British judge with corrupt EU mission in Kosovo quits, denies allegations  | Adam Jones

The European Union Rule of Law Mission in Kosovo, or EULEX, declared on Thursday that it was investigating unspecified offenses purportedly committed by the chief judge of its mission in Kosovo.

The chief judge, Malcolm Simmons, resigned while accusing the mission of not promoting the rule of law but trying to bring down the Kosovar political class.

“Malcolm Simmons has been, over the past year, the subject of a series of independent investigations into serious allegations against him,” EULEX said in a statement.

According to sources, the investigations are being conducted by a team, formed and based in Brussels and chaired by a former judge of the European Court of Justice, the statement went on to say.

However, Simmons told the French newspaper Le Monde that EULEX was "not a mission to promote the rule of law. It is a political mission,” and that “anyone who thinks otherwise is either naive or stupid."

Simmons said that “EULEX wanted to bring down part of the Kosovar political class,” adding that it wanted "certain individuals removed from political or public life."

He further highlighted that he was pressured into convicting a Kosovo politician and ex guerrilla commander, Fatmir Limaj.

The British judge had been working at EULEX since its founding in 2008 before being appointed chief judge in 2014.

“They do nothing,” Simmons said, referring to the EU. “I do not want to be a part of this farce anymore,” he added.

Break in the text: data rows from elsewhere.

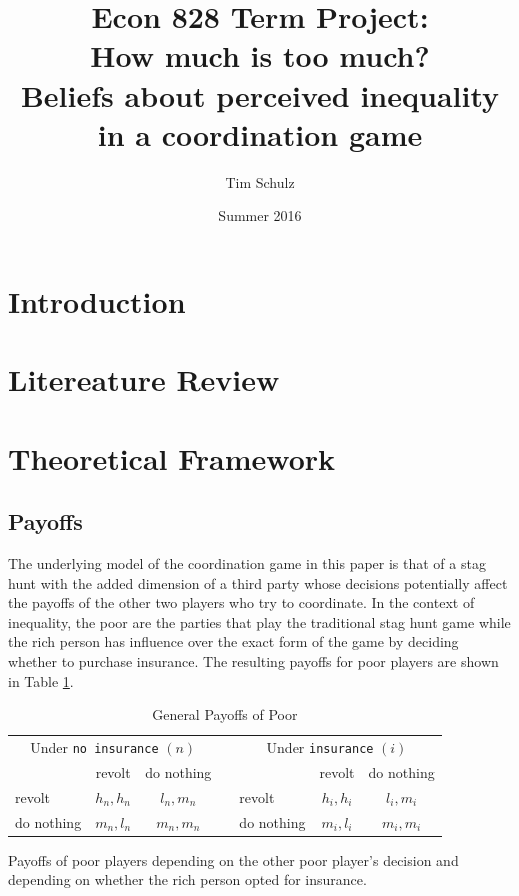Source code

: \documentclass[12pt]{article}
\title{Econ 828 Term Project:\\ How much is too much?\\
		Beliefs about perceived inequality in a coordination game}
\author{Tim Schulz}
\date{Summer 2016}
\begin{document}
	\maketitle
	\doublespacing
	\section{Introduction}
	\section{Litereature Review}
	\section{Theoretical Framework}
	\subsection{Payoffs}
	The underlying model of the coordination game in this paper is that of a 
	stag hunt with the added dimension of a third party whose decisions 
	potentially affect the payoffs of the other two players who try to 
	coordinate. In the context of inequality, the poor are the parties that 
	play the traditional stag hunt game while the rich person has influence 
	over the exact form of the game by deciding whether to purchase insurance. 
	The resulting payoffs for poor players are shown in Table \ref{gpayoff}.
	
	\begin{table}[!htbp]
		\caption{General Payoffs of Poor}
		\label{gpayoff}
		\begin{center}
		\begin{tabular}{|l|c|c|c|l|c|c|}
			\multicolumn{3}{c}{Under \texttt{no insurance} $(n)$} &
			\multicolumn{1}{c}{} &
			\multicolumn{3}{c}{Under \texttt{insurance} $(i)$}\\
			\cline{1-3}\cline{5-7}
			& revolt & do nothing & & & revolt & do nothing\\
			\cline{1-3}\cline{5-7}
			revolt & $h_n, h_n$ & $l_n, m_n$ && revolt & $h_i, h_i$ & $l_i, 
			m_i$\\
			\cline{1-3}\cline{5-7}
			do nothing & $m_n, l_n$ & $m_n, m_n$ && do nothing & $m_i, l_i$ & 
			$m_i, m_i$\\
			\cline{1-3}\cline{5-7}
		\end{tabular}
		\end{center}
		\footnotesize
		Payoffs of poor players depending on the other poor player's decision 
		and depending on whether the rich person opted for insurance. 
	\end{table}
	
\end{document}
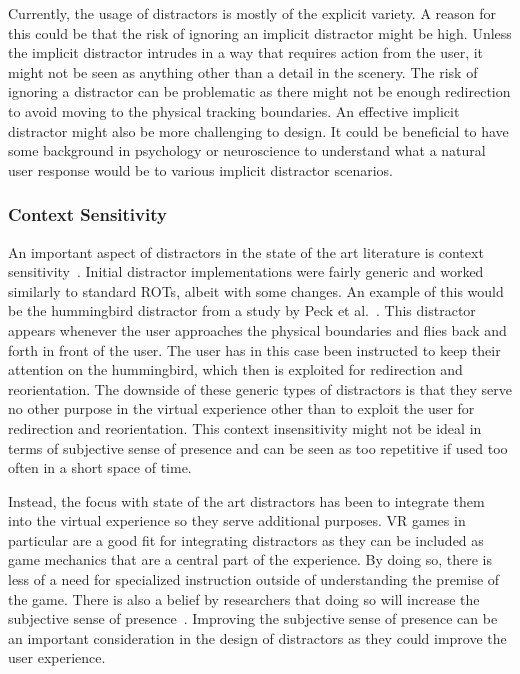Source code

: Currently, the usage of distractors is mostly of the explicit variety. A reason for this could be that the risk of ignoring an implicit distractor might be high. Unless the implicit distractor intrudes in a way that requires action from the user, it might not be seen as anything other than a detail in the scenery. The risk of ignoring a distractor can be problematic as there might not be enough redirection to avoid moving to the physical tracking boundaries. An effective implicit distractor might also be more challenging to design. It could be beneficial to have some background in psychology or neuroscience to understand what a natural user response would be to various implicit distractor scenarios.  

\subsubsection{Context Sensitivity}
An important aspect of distractors in the state of the art literature is context sensitivity~\cite{chen2017towards, chen2017supporting, sra2018vmotion}. Initial distractor implementations were fairly generic and worked similarly to standard ROTs, albeit with some changes. An example of this would be the hummingbird distractor from a study by Peck et al.~\cite{peck2011evaluation}. This distractor appears whenever the user approaches the physical boundaries and flies back and forth in front of the user. The user has in this case been instructed to keep their attention on the hummingbird, which then is exploited for redirection and reorientation. The downside of these generic types of distractors is that they serve no other purpose in the virtual experience other than to exploit the user for redirection and reorientation. This context insensitivity might not be ideal in terms of subjective sense of presence and can be seen as too repetitive if used too often in a short space of time. 

Instead, the focus with state of the art distractors has been to integrate them into the virtual experience so they serve additional purposes. VR games in particular are a good fit for integrating distractors as they can be included as game mechanics that are a central part of the experience. By doing so, there is less of a need for specialized instruction outside of understanding the premise of the game. There is also a belief by researchers that doing so will increase the subjective sense of presence~\cite{chen2017supporting, sra2018vmotion}. Improving the subjective sense of presence can be an important consideration in the design of distractors as they could improve the user experience. 

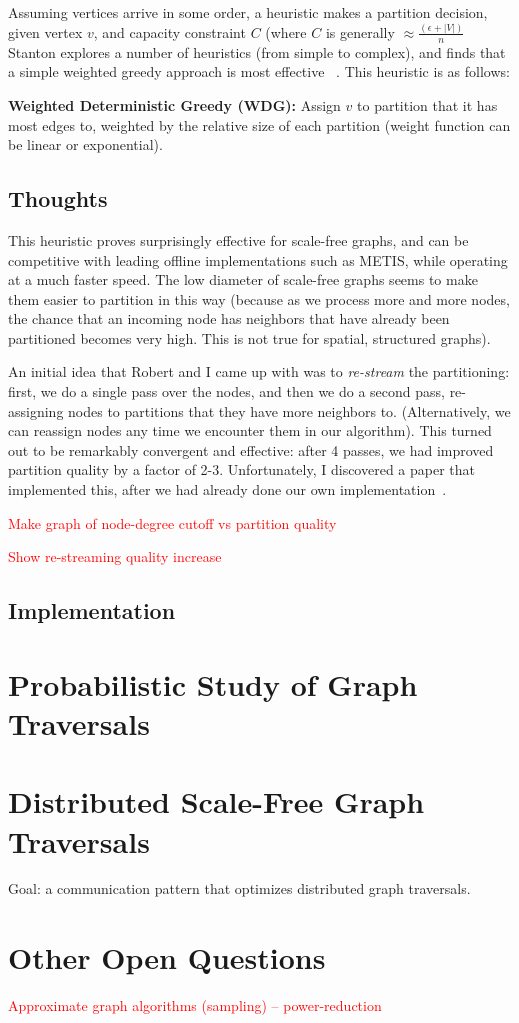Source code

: \documentclass[11pt]{article}
\newcommand\warning[1]{\textcolor{red}{#1}}
\begin{document}
Assuming vertices arrive in some order, a heuristic makes a partition decision, given vertex $v$, and capacity constraint $C$ (where $C$ is generally $\approx \frac{(\epsilon+|V|)}{n}$ Stanton explores a number of heuristics (from simple to complex), and finds that a simple weighted greedy approach is most effective ~\cite{Stanton:2012:SGP:2339530.2339722}. This heuristic is as follows:

\textbf{Weighted Deterministic Greedy (WDG):} Assign $v$ to partition that it has most edges to, weighted by the relative size of each partition (weight function can be linear or exponential).

\subsection{Thoughts}
This heuristic proves surprisingly effective for scale-free graphs, and can be competitive with leading offline implementations such as METIS, while operating at a much faster speed. The low diameter of scale-free graphs seems to make them easier to partition in this way (because as we process more and more nodes, the chance that an incoming node has neighbors that have already been partitioned becomes very high. This is not true for spatial, structured graphs). 

An initial idea that Robert and I came up with was to \textit{re-stream} the partitioning: first, we do a single pass over the nodes, and then we do a second pass, re-assigning nodes to partitions that they have more neighbors to. (Alternatively, we can reassign nodes any time we encounter them in our algorithm). This turned out to be remarkably convergent and effective: after 4 passes, we had improved partition quality by a factor of 2-3. Unfortunately, I discovered a paper that implemented this, after we had already done our own implementation~\cite{Nishiura13}.

\warning{Make graph of node-degree cutoff vs partition quality}

\warning{Show re-streaming quality increase}

\subsection{Implementation}

\section{Probabilistic Study of Graph Traversals}


\section{Distributed Scale-Free Graph Traversals}
Goal: a communication pattern that optimizes distributed graph traversals.

\section{Other Open Questions}

\warning{Approximate graph algorithms (sampling) -- power-reduction}






\end{document}
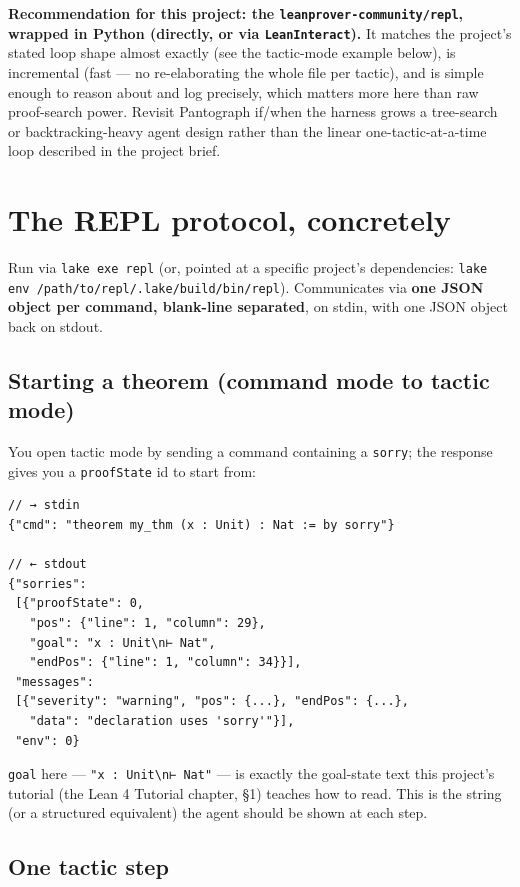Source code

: \textbf{Recommendation for this project: the \texttt{leanprover-community/repl}, wrapped in Python (directly, or via \texttt{LeanInteract}).} It matches the project's stated loop shape almost exactly (see the tactic-mode example below), is incremental (fast --- no re-elaborating the whole file per tactic), and is simple enough to reason about and log precisely, which matters more here than raw proof-search power. Revisit Pantograph if/when the harness grows a tree-search or backtracking-heavy agent design rather than the linear one-tactic-at-a-time loop described in the project brief.

\section{The REPL protocol, concretely}

Run via \texttt{lake exe repl} (or, pointed at a specific project's dependencies: \texttt{lake env /path/to/repl/.lake/build/bin/repl}). Communicates via \textbf{one JSON object per command, blank-line separated}, on stdin, with one JSON object back on stdout.

\subsection{Starting a theorem (command mode to tactic mode)}

You open tactic mode by sending a command containing a \texttt{sorry}; the response gives you a \texttt{proofState} id to start from:

\begin{verbatim}
// → stdin
{"cmd": "theorem my_thm (x : Unit) : Nat := by sorry"}

// ← stdout
{"sorries":
 [{"proofState": 0,
   "pos": {"line": 1, "column": 29},
   "goal": "x : Unit\n⊢ Nat",
   "endPos": {"line": 1, "column": 34}}],
 "messages":
 [{"severity": "warning", "pos": {...}, "endPos": {...},
   "data": "declaration uses 'sorry'"}],
 "env": 0}
\end{verbatim}

\texttt{goal} here --- \texttt{"x : Unit\textbackslash{}n⊢ Nat"} --- is exactly the goal-state text this project's tutorial (the Lean 4 Tutorial chapter, \S1) teaches how to read. This is the string (or a structured equivalent) the agent should be shown at each step.

\subsection{One tactic step}

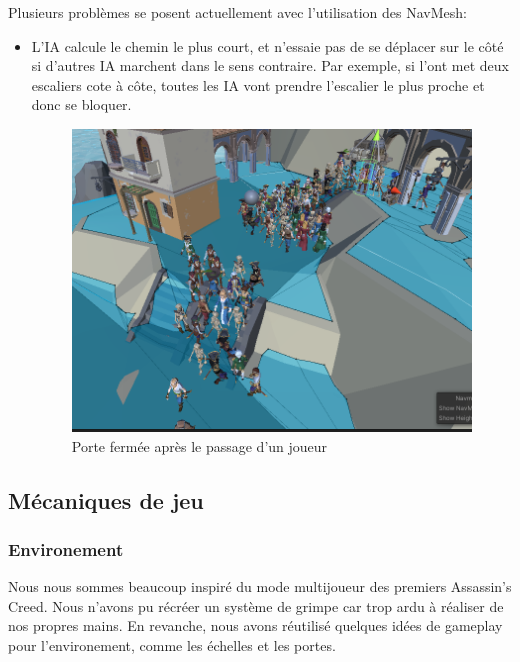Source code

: \documentclass[french, 12pt]{article}
\begin{document}
    Plusieurs problèmes se posent actuellement avec l'utilisation des NavMesh:
    \begin{itemize}
        \item L'IA calcule le chemin le plus court, et n'essaie pas de se déplacer sur le côté si d'autres IA marchent dans le sens contraire. Par exemple, si l'ont met deux escaliers cote à côte, toutes les IA vont prendre l'escalier le plus proche et donc se bloquer.\\
        \begin{figure}[hbt!]
            \centering
            \includegraphics[scale=0.5]{ia_stairs_bug.png}
            \caption{Porte fermée après le passage d'un joueur}
        \end{figure}
    \end{itemize}



    \subsection{Mécaniques de jeu}

        \subsubsection{Environement}
            Nous nous sommes beaucoup inspiré du mode multijoueur des premiers Assassin's Creed.
            Nous n'avons pu récréer un système de grimpe car trop ardu à réaliser de nos propres mains.
            En revanche, nous avons réutilisé quelques idées de gameplay pour l'environement, comme les échelles et les portes.\\
\end{document}
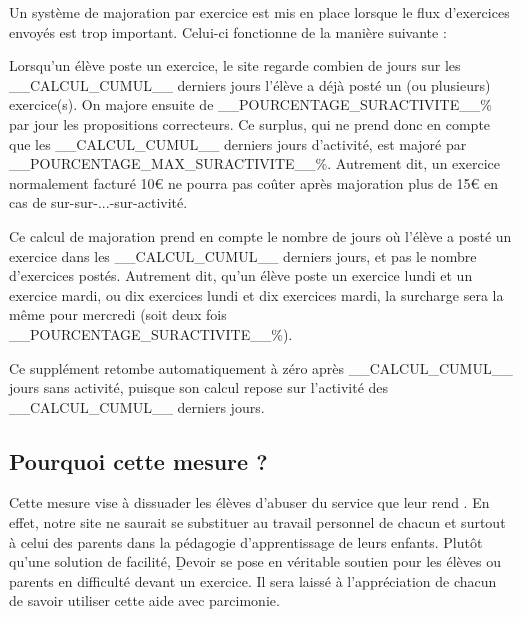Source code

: ﻿Un système de majoration par exercice est mis en place lorsque le flux d'exercices envoyés est trop important. Celui-ci fonctionne de la manière suivante :
\item Lorsqu'un élève poste un exercice, le site regarde combien de jours sur les __CALCUL_CUMUL__ derniers jours l'élève a déjà posté un (ou plusieurs) exercice(s). On majore ensuite de __POURCENTAGE_SURACTIVITE__\% par jour les propositions correcteurs. Ce surplus, qui ne prend donc en compte que les __CALCUL_CUMUL__ derniers jours d'activité, est majoré par __POURCENTAGE_MAX_SURACTIVITE__\%. Autrement dit, un exercice normalement facturé 10€ ne pourra pas coûter après majoration plus de 15€ en cas de sur-sur-...-sur-activité.
\item Ce calcul de majoration prend en compte le nombre de jours où l'élève a posté un exercice dans les __CALCUL_CUMUL__ derniers jours, et pas le nombre d'exercices postés. Autrement dit, qu'un élève poste un exercice lundi et un exercice mardi, ou dix exercices lundi et dix exercices mardi, la surcharge sera la même pour mercredi (soit deux fois __POURCENTAGE_SURACTIVITE__\%).
\item Ce supplément retombe automatiquement à zéro après __CALCUL_CUMUL__ jours sans activité, puisque son calcul repose sur l'activité des __CALCUL_CUMUL__ derniers jours.

\subsection{Pourquoi cette mesure ?}

Cette mesure vise à dissuader les élèves d'abuser du service que leur rend \eDevoir. En effet, notre site ne saurait se substituer au travail personnel de chacun et surtout à celui des parents dans la pédagogie d'apprentissage de leurs enfants. Plutôt qu'une solution de facilité, \b{Devoir} se pose en véritable soutien pour les élèves ou parents en difficulté devant un exercice.
Il sera laissé à l'appréciation de chacun de savoir utiliser cette aide avec parcimonie.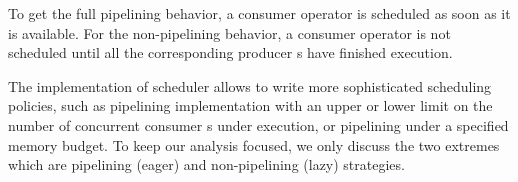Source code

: To get the full pipelining behavior, a consumer operator \wo{} is scheduled as soon as it is available.
For the non-pipelining behavior, a consumer operator \wo{} is not scheduled until all the corresponding producer \wo{}s have finished execution. 

The implementation of \sys{} scheduler allows to write more sophisticated scheduling policies, such as pipelining implementation with an upper or lower limit on the number of concurrent consumer \wo{}s under execution, or pipelining under a specified memory budget.
To keep our analysis focused, we only discuss the two extremes which are pipelining (eager) and non-pipelining (lazy) strategies.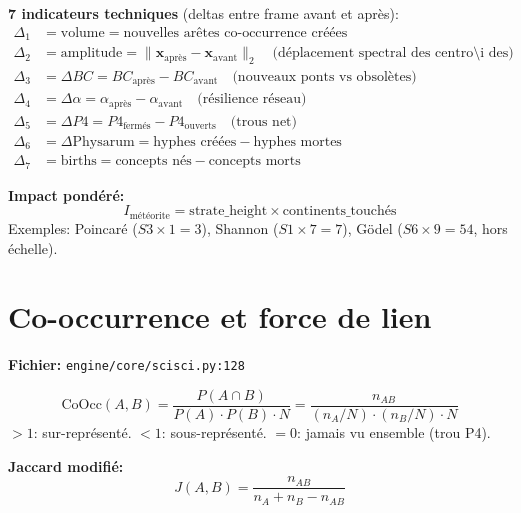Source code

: \documentclass[11pt,a4paper]{article}
\begin{document}
\textbf{7 indicateurs techniques} (deltas entre frame avant et apr\`es):
\begin{align}
\Delta_1 &= \text{volume} = \text{nouvelles ar\^etes co-occurrence cr\'e\'ees} \\
\Delta_2 &= \text{amplitude} = \|\mathbf{x}_{\text{apr\`es}} - \mathbf{x}_{\text{avant}}\|_2
  \quad\text{(d\'eplacement spectral des centro\"\i des)} \\
\Delta_3 &= \Delta BC = BC_{\text{apr\`es}} - BC_{\text{avant}}
  \quad\text{(nouveaux ponts vs obsol\`etes)} \\
\Delta_4 &= \Delta\alpha = \alpha_{\text{apr\`es}} - \alpha_{\text{avant}}
  \quad\text{(r\'esilience r\'eseau)} \\
\Delta_5 &= \Delta P4 = P4_{\text{ferm\'es}} - P4_{\text{ouverts}}
  \quad\text{(trous net)} \\
\Delta_6 &= \Delta\text{Physarum} = \text{hyphes cr\'e\'ees} - \text{hyphes mortes} \\
\Delta_7 &= \text{births} = \text{concepts n\'es} - \text{concepts morts}
\end{align}

\textbf{Impact pond\'er\'e:}
\begin{equation}
I_{\text{m\'et\'eorite}} = \text{strate\_height} \times \text{continents\_touch\'es}
\end{equation}
Exemples: Poincar\'e ($S3 \times 1 = 3$), Shannon ($S1 \times 7 = 7$),
G\"odel ($S6 \times 9 = 54$, hors \'echelle).

\section{Co-occurrence et force de lien}

\textbf{Fichier:} \texttt{engine/core/scisci.py:128}

\begin{equation}
\text{CoOcc}(A,B) = \frac{P(A \cap B)}{P(A) \cdot P(B) \cdot N}
= \frac{n_{AB}}{(n_A / N) \cdot (n_B / N) \cdot N}
\end{equation}
$> 1$: sur-repr\'esent\'e. $< 1$: sous-repr\'esent\'e. $= 0$: jamais vu ensemble (trou P4).

\textbf{Jaccard modifi\'e:}
\begin{equation}
J(A,B) = \frac{n_{AB}}{n_A + n_B - n_{AB}}
\end{equation}
\end{document}
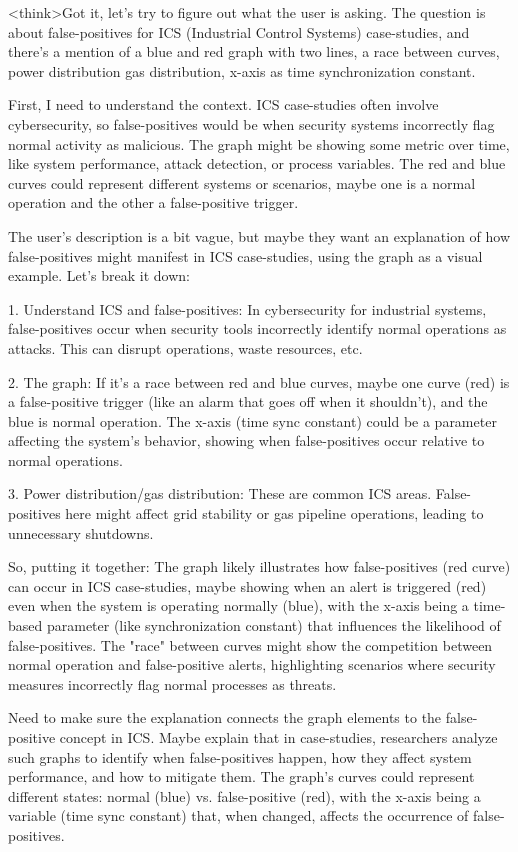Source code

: <think>Got it, let's try to figure out what the user is asking. The question is about false-positives for ICS (Industrial Control Systems) case-studies, and there's a mention of a blue and red graph with two lines, a race between curves, power distribution gas distribution, x-axis as time synchronization constant. 

First, I need to understand the context. ICS case-studies often involve cybersecurity, so false-positives would be when security systems incorrectly flag normal activity as malicious. The graph might be showing some metric over time, like system performance, attack detection, or process variables. The red and blue curves could represent different systems or scenarios, maybe one is a normal operation and the other a false-positive trigger. 

The user's description is a bit vague, but maybe they want an explanation of how false-positives might manifest in ICS case-studies, using the graph as a visual example. Let's break it down:

1. Understand ICS and false-positives: In cybersecurity for industrial systems, false-positives occur when security tools incorrectly identify normal operations as attacks. This can disrupt operations, waste resources, etc.

2. The graph: If it's a race between red and blue curves, maybe one curve (red) is a false-positive trigger (like an alarm that goes off when it shouldn't), and the blue is normal operation. The x-axis (time sync constant) could be a parameter affecting the system's behavior, showing when false-positives occur relative to normal operations.

3. Power distribution/gas distribution: These are common ICS areas. False-positives here might affect grid stability or gas pipeline operations, leading to unnecessary shutdowns.

So, putting it together: The graph likely illustrates how false-positives (red curve) can occur in ICS case-studies, maybe showing when an alert is triggered (red) even when the system is operating normally (blue), with the x-axis being a time-based parameter (like synchronization constant) that influences the likelihood of false-positives. The "race" between curves might show the competition between normal operation and false-positive alerts, highlighting scenarios where security measures incorrectly flag normal processes as threats.

Need to make sure the explanation connects the graph elements to the false-positive concept in ICS. Maybe explain that in case-studies, researchers analyze such graphs to identify when false-positives happen, how they affect system performance, and how to mitigate them. The graph's curves could represent different states: normal (blue) vs. false-positive (red), with the x-axis being a variable (time sync constant) that, when changed, affects the occurrence of false-positives.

In its statement EULEX said that "Simmons was requested to furnish all evidence in his possession to support his allegations, but - regrettably- has not done so yet."

The 800-person EU mission, which costs 111-million euros a year and that oversees Kosovo's justice system, was established in 2008 shortly after Pristina gained independence from Serbia.

In 2014, a British prosecutor declared that evidence of corruption in its biggest foreign mission – which is supposedly  intended to strengthen the rule of law in Kosovo – was covered up.

The whistleblower, Maria Bamieh, learned in August 2014 that she would be made redundant from the Eulex mission, despite an impressive record of convictions, after revealing evidence of possible bribe-taking at top levels in the mission.

According to 2014 reports, Bamieh’s claims, along with the appearance of compromising documents in the Kosovan media, have reinforced a strong impression in parts of the former Yugoslav province that Eulex has become part of the problem rather than the solution.